By Zachary A. Goldfarb
Sunday, June 25, 2006
There was something fishy, skeptics noted at the time, about all those maximum contributions flowing to John Edwards's then-presidential campaign from modestly paid clerks and paralegals.
Three years after the controversy arose, the Federal Election Commission agreed. The regulatory agency last week announced that Tab Turner, a prominent trial lawyer, and his Little Rock law firm have agreed to pay a $50,000 penalty for violating a federal law that prohibits corporate contributions and contributions made in the name of another person.
The FEC also announced that Edwards for President, the principal committee for the North Carolina Democrat's 2004 campaign, agreed to pay a $9,500 penalty for accepting in-kind contributions from Turner's firm and contributions made by Turner in the name of relatives.
The suspicions about the real origins of the Edwards contributions emerged a few months after they were made in the first half of 2003, early in his presidential bid. Edwards is considering running again in 2008.

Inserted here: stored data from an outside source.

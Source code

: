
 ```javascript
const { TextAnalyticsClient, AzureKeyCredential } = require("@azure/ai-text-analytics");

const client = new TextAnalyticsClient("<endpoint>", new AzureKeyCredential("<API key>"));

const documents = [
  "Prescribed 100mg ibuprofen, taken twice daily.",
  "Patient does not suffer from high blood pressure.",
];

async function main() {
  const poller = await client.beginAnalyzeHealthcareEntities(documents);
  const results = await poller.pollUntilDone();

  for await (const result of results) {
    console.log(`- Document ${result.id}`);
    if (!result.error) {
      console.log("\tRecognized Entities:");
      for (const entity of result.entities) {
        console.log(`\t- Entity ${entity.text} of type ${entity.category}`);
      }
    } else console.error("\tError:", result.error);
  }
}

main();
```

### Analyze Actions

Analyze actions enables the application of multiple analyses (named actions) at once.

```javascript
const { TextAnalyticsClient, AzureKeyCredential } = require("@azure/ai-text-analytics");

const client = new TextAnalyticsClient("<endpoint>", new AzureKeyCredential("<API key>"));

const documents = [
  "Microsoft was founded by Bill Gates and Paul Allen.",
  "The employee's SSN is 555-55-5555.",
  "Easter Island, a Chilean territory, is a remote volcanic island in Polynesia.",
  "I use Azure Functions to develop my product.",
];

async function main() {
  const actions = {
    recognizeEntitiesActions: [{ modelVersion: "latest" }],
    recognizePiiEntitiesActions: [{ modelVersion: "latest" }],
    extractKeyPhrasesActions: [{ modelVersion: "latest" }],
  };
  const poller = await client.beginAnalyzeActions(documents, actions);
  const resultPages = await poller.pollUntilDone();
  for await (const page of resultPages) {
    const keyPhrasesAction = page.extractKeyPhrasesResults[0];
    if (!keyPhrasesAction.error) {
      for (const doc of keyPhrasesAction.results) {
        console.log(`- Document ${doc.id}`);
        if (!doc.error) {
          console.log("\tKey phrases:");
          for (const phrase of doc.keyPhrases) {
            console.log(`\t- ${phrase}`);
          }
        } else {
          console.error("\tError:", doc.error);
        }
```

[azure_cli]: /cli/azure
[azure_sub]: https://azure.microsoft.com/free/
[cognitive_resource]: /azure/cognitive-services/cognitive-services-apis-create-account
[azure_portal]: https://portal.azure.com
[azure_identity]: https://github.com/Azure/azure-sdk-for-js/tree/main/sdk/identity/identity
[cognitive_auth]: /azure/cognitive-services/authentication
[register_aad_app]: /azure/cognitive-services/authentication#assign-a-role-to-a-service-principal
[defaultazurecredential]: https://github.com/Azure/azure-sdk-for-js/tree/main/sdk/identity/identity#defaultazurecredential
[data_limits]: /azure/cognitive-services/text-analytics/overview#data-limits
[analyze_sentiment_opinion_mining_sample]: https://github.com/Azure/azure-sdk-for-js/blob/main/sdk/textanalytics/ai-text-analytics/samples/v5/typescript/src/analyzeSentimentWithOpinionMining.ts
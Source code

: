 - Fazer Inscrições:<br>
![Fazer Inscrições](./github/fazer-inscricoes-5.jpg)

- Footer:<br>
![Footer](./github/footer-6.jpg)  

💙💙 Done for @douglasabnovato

In January 2003, the FEC said, employees of Turner's law firm worked with Edwards's staff to plan two fundraisers in Arkansas as part of their duties. Turner instructed his assistant to ask four other employees to make $2,000 contributions to the campaign (the maximum allowed by federal law) and then to reimburse them. Turner used his firm's credit card to give Edwards $2,000 and to make $2,000 donations in the name of his brother and sister-in-law, the FEC said. The agency said he also charged nearly $2,400 in hotel and rental car expenses for travel by Edwards's staff.
A spokeswoman for Edwards, Kim Rubey, called the development "very old news" and said these were "issues dealt with long ago." Turner's firm said: "Although not in agreement with all the conclusions reached by the FEC, Turner & Associates is pleased to have worked with the FEC to resolve this matter."
When news accounts revealed the transactions in April 2003, the Edwards campaign said it had not known of any improprieties. It returned all the contributions from employees of Turner's firm.
Before campaign finance laws enacted in 2002 banned "soft money" contributions, Turner and his firm donated $200,000 to Edwards's New American Optimists political action committee.
College Students' MalaiseCommentators have noted that the finale of "American Idol" this year attracted more votes than any U.S. president ever won. A new poll of college students -- a prime audience -- may suggest why: They just don't believe Washington politicians have done a good job of fixing the country's problems.
The majority think the nation is headed in the wrong direction, and nearly three-quarters are not interested in seeking national office.
The poll was conducted last month by the Panetta Institute, a nonpartisan public policy center in California run by former chief of staff for President Bill Clinton, Leon E. Panetta, and Panetta's wife, Sylvia, who surveyed 800 college students. The margin of error is plus or minus 3.5 percentage points.
"This survey shows they continue not to be interested, but it comes at a time when they are a lot more concerned about what's happening in the country," Panetta said in an interview. "I'm really worried about losing a generation of young people working in public service."
The poll found that 53 percent of the students surveyed believe the country is headed in the wrong direction, compared with 38 percent who felt that way in a similar poll last year. Two-thirds are worried about their future, the poll said.
College students have a low opinion of Congress, with only a third saying that most lawmakers are honest and trustworthy. They have an equally low opinion of President Bush, with 66 percent voting against his job performance and 29 percent endorsing it.
And while 54 percent say the economy is excellent or good, they don't have a rosy view of the future: Just 44 percent believe they will be financially better off than their parents.
Panetta said college students "are sensing that Washington is not dealing with" the crucial issues and that "frustration with the inability of those elected to solve these problems is reflected in their apathy."
He also faulted both major parties for failing to reach out to young voters and instead playing to their political bases. "They really don't want to register young people to vote," he said, "because they don't know how they are going to vote."
Tex. Independents on BallotTwo candidates in Texas are trying to make this a Sam Houston kind of year.
The state announced last week that two independent gubernatorial candidates have gained places on the November ballot, prompting a four-way showdown among Gov. Rick Perry (R), Democrat Chris Bell and the independents: Kinky Friedman, a musician, and state Comptroller Carole Keeton Strayhorn, the mother of former White House press secretary Scott McClellan.
Sam Houston was the last independent governor in Texas, elected in 1859. Friedman and Keeton Strayhorn are polling respectably. In a four-way race, Perry takes 37.7 percent of the vote, Bell 19.7 percent, Friedman 17.5 and Keeton Strayhorn 14.1, according to a recent Zogby/Wall Street Journal poll.
"Not one but two viable independent candidates have made the ballot for the first time in nearly 150 years," Friedman said in a statement. "This tells us what we've long suspected: The two-party system has failed our state."